Task directions:
Every line containing the string "Wall" is to be copied from the records.

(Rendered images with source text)
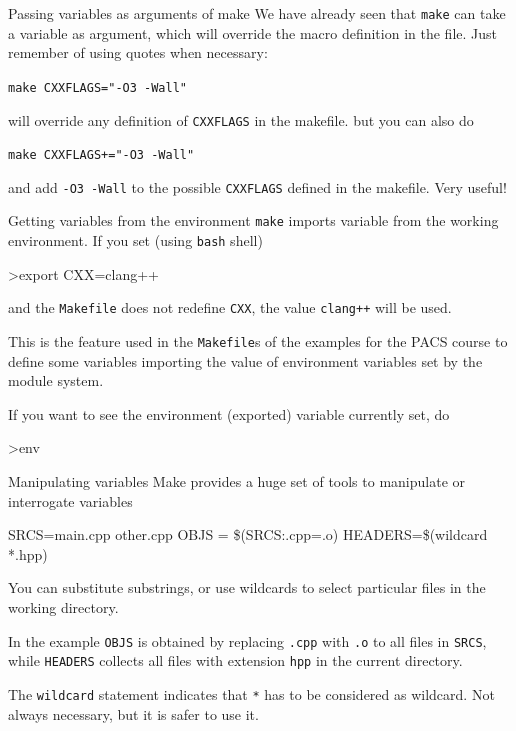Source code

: \documentclass[10pt,aspectratio=169]{beamer}
\begin{document}
\begin{frame}{Passing variables as arguments of make}
    We have already seen that \texttt{make} can take a variable as argument, which will override the macro
    definition in the file.  Just remember of using quotes when necessary:
    
    \begin{center}
        \texttt{make CXXFLAGS="-O3 -Wall"} 
    \end{center}
    will override any definition of \texttt{CXXFLAGS} in the makefile.
    \medskip
    but you can also do
    \begin{center}
        \texttt{make CXXFLAGS+="-O3 -Wall"} 
    \end{center}
    and add \texttt{-O3 -Wall} to the possible \texttt{CXXFLAGS} defined in the makefile.
    \alert{Very useful!}
  \end{frame}


\begin{frame}{Getting variables from the environment}
\texttt{make} imports variable from the working environment. If you set (using \texttt{bash} shell)
\begin{semiverbatim}
    >export CXX=clang++
\end{semiverbatim}
and the \texttt{Makefile} does not redefine \texttt{CXX}, the value \texttt{clang++} will be used.
\smallskip

This is the feature used  in the \texttt{Makefile}s of the examples
for the PACS course to define some variables importing the value of environment variables set by the module system.
\smallskip

If you want to see the environment (exported) variable currently set, do
\begin{semiverbatim}
    >env
\end{semiverbatim}
    
    \end{frame}

\begin{frame}{Manipulating variables}
Make provides a huge set of tools to manipulate or interrogate variables

\begin{semiverbatim}
SRCS=main.cpp other.cpp\newline
OBJS = \$(SRCS:.cpp=.o)\newline
HEADERS=\$(wildcard *.hpp)\newline
\end{semiverbatim}

You can substitute substrings, or use wildcards to select particular files in the working directory.
\medskip

In the example \texttt{OBJS} is obtained by replacing \texttt{.cpp} with \texttt{.o} to all files in \texttt{SRCS},
while \texttt{HEADERS} collects all files with extension \texttt{hpp} in the current directory.

The \texttt{wildcard} statement indicates that \texttt{*} has to be considered as wildcard. Not always necessary, but it is safer to use it.
\end{frame}
\end{document}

Response area:
        \texttt{make CXXFLAGS="-O3 -Wall"} 
        \texttt{make CXXFLAGS+="-O3 -Wall"} 
    and add \texttt{-O3 -Wall} to the possible \texttt{CXXFLAGS} defined in the makefile.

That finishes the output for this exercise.